#### WORK TO COMPLETE
Find and copy each line of the listing below that has the word "label" in it.

#### PROVIDED MATERIAL

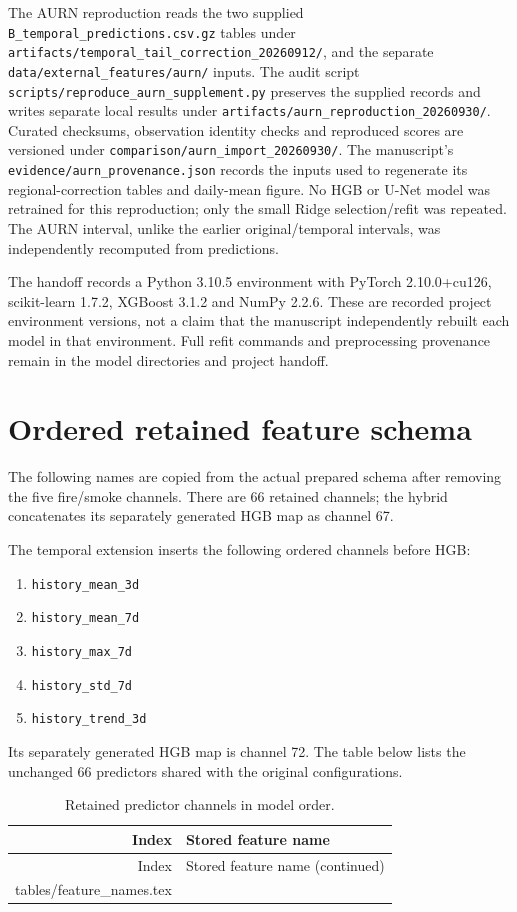 \documentclass[11pt,a4paper]{article}
\makeatletter
\newcommand{\tableinput}[1]{\@@input #1 }
\makeatother
\begin{document}
The AURN reproduction reads the two supplied
\nolinkurl{B_temporal_predictions.csv.gz} tables under
\nolinkurl{artifacts/temporal_tail_correction_20260912/}, and the separate
\nolinkurl{data/external_features/aurn/} inputs. The audit script
\nolinkurl{scripts/reproduce_aurn_supplement.py} preserves the supplied records
and writes separate local results under
\nolinkurl{artifacts/aurn_reproduction_20260930/}. Curated checksums, observation
identity checks and reproduced scores are versioned under
\nolinkurl{comparison/aurn_import_20260930/}. The manuscript's
\nolinkurl{evidence/aurn_provenance.json} records the inputs used to regenerate
its regional-correction tables and daily-mean figure. No HGB or U-Net model
was retrained for this reproduction; only the small Ridge selection/refit was
repeated. The AURN interval, unlike the earlier original/temporal intervals,
was independently recomputed from predictions.

The handoff records a Python 3.10.5 environment with PyTorch 2.10.0+cu126,
scikit-learn 1.7.2, XGBoost 3.1.2 and NumPy 2.2.6. These are recorded project
environment versions, not a claim that the manuscript independently rebuilt
each model in that environment. Full refit commands and preprocessing
provenance remain in the model directories and project handoff.

\section{Ordered retained feature schema}
\label{app:features}
The following names are copied from the actual prepared schema after removing
the five fire/smoke channels. There are 66 retained channels; the hybrid
concatenates its separately generated HGB map as channel 67.

The temporal extension inserts the following ordered channels before HGB:
\begin{enumerate}[start=67]
\item \texttt{history\_mean\_3d}
\item \texttt{history\_mean\_7d}
\item \texttt{history\_max\_7d}
\item \texttt{history\_std\_7d}
\item \texttt{history\_trend\_3d}
\end{enumerate}
Its separately generated HGB map is channel 72. The table below lists the
unchanged 66 predictors shared with the original configurations.
\begingroup
\footnotesize
\renewcommand{\arraystretch}{0.85}
\begin{longtable}{@{}rl@{}}
\caption{Retained predictor channels in model order.}\label{tab:features}\\
\toprule
Index & Stored feature name \\
\midrule
\endfirsthead
\toprule
Index & Stored feature name (continued) \\
\midrule
\endhead
\bottomrule
\endfoot
\tableinput{tables/feature_names.tex}
\end{longtable}
\endgroup

\end{document}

#### RESPONSE AREA
\label{app:features}
\caption{Retained predictor channels in model order.}\label{tab:features}\\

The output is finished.